大学病院や根管治療が得意な先生のいる診療所でラバーダムという処置を行われた方がいると思います。ラバーダムとはゴムを歯にかける処置なのですが、普通の歯医者さんではあまり行われることはありません。

今回はそんなラバーダムとはどんな処置なのか、使うとどんないいことがあるのかについて詳しく書いていきます。

①ラバーダムとは?

 そもそもラバーダムという言葉自体を聞いたことがないという方がほとんどではないでしょうか?ラバーダムとは簡単に言うと、ゴムを歯にかけてお口の中と切り離してあげる処置のことです。

 そう言われてもあまりピンとこないかと思います。イメージとしては壁などに特定の文字や絵を描きたいときにその形に切り取った紙にスプレーをかけるとほかの場所には色がつかないのできれいに書けますよね?あの紙がラバーダム、書きたい形が歯のイメージです。

 

②ラバーダムのメリットは?

 切り離すことのイメージはできたと思いますが、何のために切り離す意味があるのでしょうか?

 まず一つ目は先ほどの紙のイメージと同じように治療するところ以外を傷つけることを防ぐ目的があります。ほかの歯を削ることはほとんどないのですが、頬っぺたが分厚くて歯に密着している人は頬っぺたを切ってしまうことがありますし、唾がたまって飲み込もうとして舌が動いたしまうと舌を切ってしまったり、お口の中の治療には様々なリスクがあります。そのリスクをほぼゼロに抑えることができます。ラバーダムはゴムでできているので、穴が開くことはなく、機械で切ってしまっても切れたゴムが機械に巻き付くため機械で切るリスクがほとんどなくなります。

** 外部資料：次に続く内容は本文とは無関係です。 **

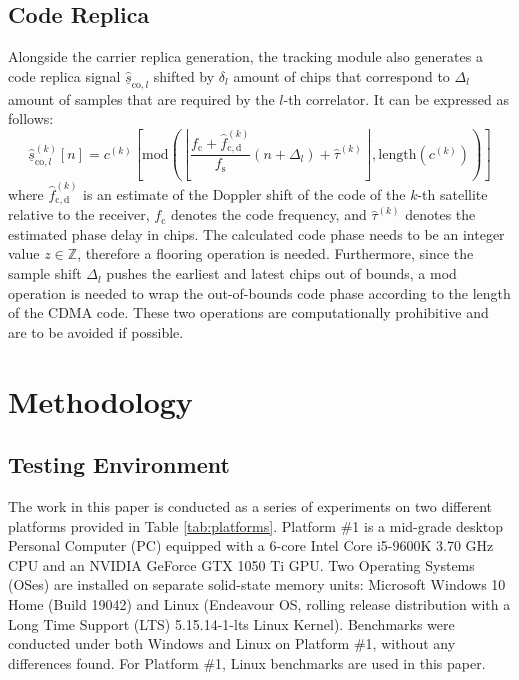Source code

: \documentclass{juliacon}
\begin{document}
\subsection*{Code Replica}
Alongside the carrier replica generation, the tracking module also generates a code replica signal $\underline{\hat{s}}_{\mathrm{co}, l}$ shifted by $\delta_l$ amount of chips that correspond to $\Delta_l$ amount of samples that are required by the $l$-th correlator. It can be expressed as follows:
\begin{equation}\label{eqn:code-replica}
    \underline{\hat{s}}_{\mathrm{co}, l}^{(k)}[n] = c^{(k)}\left[ \mathrm{mod}\left(\left\lfloor\frac{f_{\mathrm{c}}+\hat{f}^{(k)}_{\mathrm{c}, \mathrm{d}}}{f_{\mathrm{s}}}(n+\Delta_l)+\hat{\tau}^{(k)}\right\rfloor, \mathrm{length}(c^{(k)})\right)  \right]
\end{equation}
where $\hat{f}^{(k)}_{\mathrm{c, d}}$ is an estimate of the Doppler shift of the code of the $k$-th satellite relative to the receiver, $f_{\mathrm{c}}$ denotes the code frequency, and $\hat{\tau}^{(k)}$ denotes the estimated phase delay in chips. The calculated code phase needs to be an integer value $z \in \mathbb{Z}$, therefore a flooring operation is needed. Furthermore, since the sample shift $\Delta_l$ pushes the earliest and latest chips out of bounds, a mod operation is needed to wrap the out-of-bounds code phase according to the length of the CDMA code. These two operations are computationally prohibitive and are to be avoided if possible.

\section{Methodology}\label{sec:methodology}

\subsection*{Testing Environment}
The work in this paper is conducted as a series of experiments on two different platforms provided in Table \ref{tab:platforms}. Platform \#1 is a mid-grade desktop Personal Computer (PC) equipped with a 6-core Intel Core i5-9600K 3.70 GHz CPU and an NVIDIA GeForce GTX 1050 Ti GPU. Two Operating Systems (OSes) are installed on separate solid-state memory units: Microsoft Windows 10 Home (Build 19042) and Linux (Endeavour OS, rolling release distribution with a Long Time Support (LTS) 5.15.14-1-lts Linux Kernel). Benchmarks were conducted under both Windows and Linux on Platform \#1, without any differences found. For Platform \#1, Linux benchmarks are used in this paper.
\end{document}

 二つ目はお口の汚い環境から治療するところを分離する目的です。お口の中は常に唾液で満たされていて、唾液によって食べかすなどが流れてくれるなどのメリットはありますが、この唾液にはとても多くの細菌が潜んでいます。虫歯や歯周病の原因となる細菌たちもこの唾液の中に溶けているため、この唾液に触れているところは常に感染のリスクがあります。せっかく治療を行って虫歯菌を取り除いたのにもかかわらず、唾液が入った状態で治療をすると感染のリスクが増えてしまいます。虫歯の治療の場合は詰め物の下に新しく虫歯ができてしまったり、根管治療の場合は治療回数を重ねても治らない原因になってしまいます。

 三つ目が使用する薬剤・治療器具の誤嚥を防止する目的です。根管治療を行う際に特に重要な目的です。根管治療は歯の神経が感染して根っこの先まで感染し、膿がたまっているため強力な薬剤を使い、きれいに洗浄することが必要です。しかし、強力な薬剤は人体に影響がないわけではないため、飲み込んでしまうと危険です。また、根管治療は洗浄に小さな針のような器具を用いるため、これを口の中に落とした場合口の中を怪我する可能性がありますし、飲み込んでしまうとのどに刺さってしまうなどの危険性があります。ラバーダムはこれらのリスクをなくすことができます。

 

③なぜラバーダムを用いらないの?

 先ほどラバーダムのメリットについて書いていきました。ラバーダムにはたくさんのメリットがあり、行ったほうが絶対に良いです。しかし、多くの歯医者さんでは使われていません。これはなぜなのでしょうか?

 一つ目は手間がかかることがあります。ラバーダムには工程としてラバーダムに治療する歯の位置に穴をあける、穴に歯にかけるための金具を通す、金具を歯にかける、歯を穴に通す、歯と歯の間にフロスを通ししっかり穴と歯を密着させるという5つの工程があります。慣れている先生だと5分程度で行いますが、慣れていない先生が行うと10~20分かかってしまいます。この時間を無駄と考える先生も多く、一人当たりの治療時間も伸びてしまうため、行わないという選択をする先生もいます。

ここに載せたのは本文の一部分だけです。